(Dataset records)
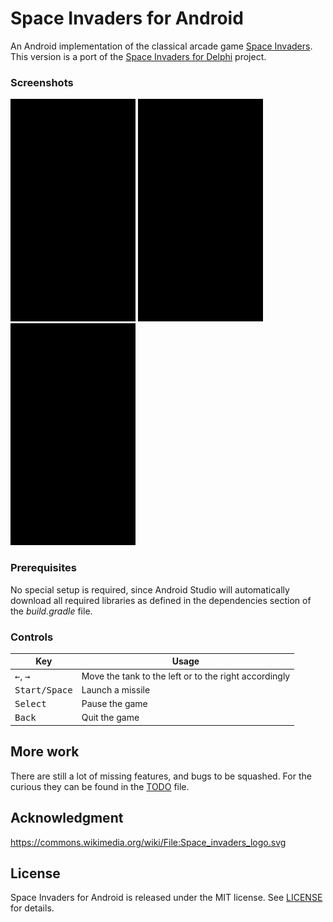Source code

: # Space Invaders for Android

An Android implementation of the classical arcade game [Space Invaders](https://en.wikipedia.org/wiki/Space_Invaders). This version is a port of the [Space Invaders for Delphi](https://github.com/miselkrstovic/space-invaders-delphi) project.

### Screenshots

<img src="screenshots/main.png" width="200px"> <img src="screenshots/warmup.png" width="200px"> <img src="screenshots/mothership.png" width="200px">

### Prerequisites

No special setup is required, since Android Studio will automatically download all required libraries as defined in the dependencies section of the _build.gradle_ file.

### Controls

Key | Usage
----|-----
<kbd>&larr;</kbd>, <kbd>&rarr;</kbd> | Move the tank to the left or to the right accordingly
<kbd>Start/Space</kbd> | Launch a missile
<kbd>Select</kbd> | Pause the game
<kbd>Back</kbd> | Quit the game

## More work

There are still a lot of missing features, and bugs to be squashed. For the curious they can be found in the [TODO](TODO.md) file.

## Acknowledgment

https://commons.wikimedia.org/wiki/File:Space_invaders_logo.svg

## License

Space Invaders for Android is released under the MIT license.
See [LICENSE](./LICENSE.md) for details.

■ **What is expected**: Copy exactly, and copy nothing else: the lines from the start of the data above through the line that holds "## More work". The pictures stay out.

■ **Answer area**:
Source code

: # Space Invaders for Android

An Android implementation of the classical arcade game [Space Invaders](https://en.wikipedia.org/wiki/Space_Invaders). This version is a port of the [Space Invaders for Delphi](https://github.com/miselkrstovic/space-invaders-delphi) project.

### Screenshots

<img src="screenshots/main.png" width="200px"> <img src="screenshots/warmup.png" width="200px"> <img src="screenshots/mothership.png" width="200px">

### Prerequisites

No special setup is required, since Android Studio will automatically download all required libraries as defined in the dependencies section of the _build.gradle_ file.

### Controls

Key | Usage
----|-----
<kbd>&larr;</kbd>, <kbd>&rarr;</kbd> | Move the tank to the left or to the right accordingly
<kbd>Start/Space</kbd> | Launch a missile
<kbd>Select</kbd> | Pause the game
<kbd>Back</kbd> | Quit the game

## More work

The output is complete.